The Genomics' Tsunami

The Genomics' Tsunami

George W. Sledge, MD, FASCO

Nov 25, 2011

In my presidential address at the Annual Meeting in June, I spoke about the perils and promise of the new genomic era, and our need as a profession and as a professional society to deal with the challenge. Two recent posts on the same subject, just put up online at Slate, are well worth your reading. The articles arise from Future Tense, a collaboration of Arizona State University, the New America Foundation, and Slate.

In one of them, Christopher Mims discusses the Food and Drug Administration’s confusing stance on genomic testing. New medical technologies always run in to the problem of inadequate or inappropriate regulation. The FDA is a rules-based, precedent-based organization. It has to be to function. But when there are no appropriate precedents (single gene testing differs from whole genome testing not just in quantitative but in qualitative terms) the agency tends to flounder. This problem is compounded, as Sims points out, by paternalism: like Jack Nicholson in A Few Good Men, the basic governmental response to the idea of patient access to genetic data is one of “You can’t handle the truth!”

In the other post, Gary Marchant and Rachel Lindor discuss the legal aspects of the genomic revolution. Doctors are regularly sued for “failure to diagnose”: if you don’t get a mammogram when a woman notices a breast lump, or fail to get a biopsy on an equivocal mass seen on a mammogram, there is always a lawyer there to remind you of the error of your ways. The lawyers are already salivating over their prospects in the new genomic era, where the formerly obscure genetic abnormality, previously impossible or absurdly difficult to test for, will become trivial and commonplace.

Failure to test for an inherited abnormality might get you sued in the genomic era. But testing might get you sued: we each have large numbers (hundreds?) of variants that predispose us to this or that medical condition. If you test, discover a variant that increases the risk of developing a particularly disease by 50%, and then fail to accommodate your medical plan to that increased risk, are you an incompetent physician deserving of a lawyer's tutorial?

Before you say yes, recognize that a 50% increased risk of breast cancer is what a woman gets by drinking a glass of wine every night, the same glass of wine that lowers her risk of a heart attack. I might need several glasses of wine per night to wrap my head around these issues. No one is smart enough to balance all of these variants in their mind for every patient: this will be a massive computational problem, frequently involving soft data sets with small numbers of patients.

We must deal with this challenge as a profession.
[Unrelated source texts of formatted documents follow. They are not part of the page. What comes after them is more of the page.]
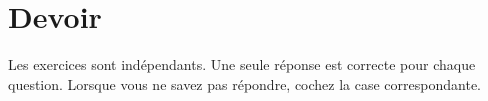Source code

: \documentclass[11pt]{report}
\theoremstyle{definition}
\newtheorem{exo}{Exercice}[chapter]
\begin{document}


%
%

\chapter*{Devoir }

Les exercices sont indépendants. Une seule réponse est correcte pour chaque
question. Lorsque vous ne savez pas répondre, cochez la case correspondante.
\end{document}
The concept of the Rapid Learning System--wherein patient data from multiple sources (inevitably including host and tumor genomics) is combined, used to provide decision support in real time, aggregated with data from other patients and becomes part of ongoing quality improvement--is a new and important initiative for ASCO.

You can view genomics as something threatening or something exciting or both. What we cannot do is ignore it: the great tsunami of data draws ever nearer.